The problem I have with Affirmative Action is the mandate. As I play Bringing Out the Dead in the background while writing this I think of emergency services personnel; police and firefighters. To achieve equal racial representation units of government established two different measures of qualification; one for whites and one for minorities.

When it comes to the safety of my community I want the best personnel hired who has applied for the job. Affirmative Action had a different goal. If the positions can be filled by the most qualified applicants, who all happen to be white, then so be it I say. But Affirmative Action says that since the community is, for example, twenty-five percent minority then the most qualified candidates may be all white but only fill the first three-fourths of the positions. Then other higher qualified white candidates are skipped over until the remaining one-fourth of positions are filled by the most qualified minority candidates.

This left many municipalities with hiring quotas that had a two-tiered scale for qualifying candidates. Whites may be required to score ninety percent on a proficiency exam while minorities may only be required to score eighty percent. I firmly believe that is wrong and goes against the message of Martin Luther King which has been perverted by those seeking equality.

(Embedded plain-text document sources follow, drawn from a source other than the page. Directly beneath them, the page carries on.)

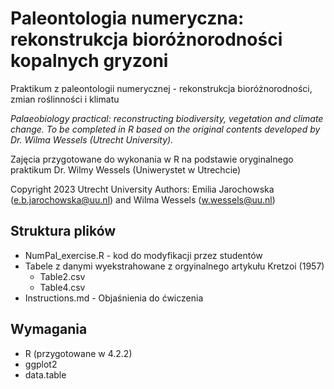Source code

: # Paleontologia numeryczna: rekonstrukcja bioróżnorodności kopalnych gryzoni
Praktikum z paleontologii numerycznej - rekonstrukcja bioróżnorodności, zmian roślinności i klimatu

_Palaeobiology practical: reconstructing biodiversity, vegetation and climate change. To be completed in R based on the original contents developed by Dr. Wilma Wessels (Utrecht University)._

Zajęcia przygotowane do wykonania w R na podstawie oryginalnego praktikum Dr. Wilmy Wessels (Uniwerystet w Utrechcie)

Copyright 2023 Utrecht University
Authors: Emilia Jarochowska (e.b.jarochowska@uu.nl) and Wilma Wessels (w.wessels@uu.nl)

## Struktura plików
- NumPal_exercise.R - kod do modyfikacji przez studentów
- Tabele z danymi wyekstrahowane z orgyinalnego artykułu Kretzoi (1957)
  - Table2.csv
  - Table4.csv
- Instructions.md - Objaśnienia do ćwiczenia

## Wymagania
- R (przygotowane w 4.2.2)
- ggplot2
- data.table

In the realm of gender politics I find outcome based standards no less reprehensible. This is where I have run afoul of the so-called father's rights movement. I have debated this issue ad nausea with some of the group leadership which I am convinced will achieve nothing in their quest but a blemish upon the efforts of those of us who advocate, sensibly, for the best interest of the children.

Their ardent position is that the judiciary should be encumbered from awarding child custody to parents in a dissolution proceeding in a manner other than that which would provide equal custodial rights and nearly equal parenting time with the children. This would presumptively remove judicial discretion, the variable by which they claim mothers have unjustly been awarded sole custody of children in about eighty-five percent of cases.

Do I agree that mothers are disproportionately awarded sole custody of the children and that this is fundamentally wrong? Absolutely. Should this be remedied by an Affirmative Action approach? Certainly not.

House Bill 1119 introduced to the Indiana General Assembly by Representative Phyllis Pond provides the framework to ensuring a more equitable approach to awarding legal custody of children in a dissolution proceeding. The bill provides that "[t]here is a rebuttable presumption that an award of joint legal custody is in the best interest of the child."

This does not go so far as saying that both parents are entitled to equally share legal custody of the child but it does elevate the current standard that there is no presumption favouring either parent. In the simplest terms it says that both parents walk into court on equal standing.

This bill does not change the amount of discretion that a judge possesses. What it changes is the legal custody standard towards that of a modification where a showing must be made that the current custody arrangement is not in the best interest of the child.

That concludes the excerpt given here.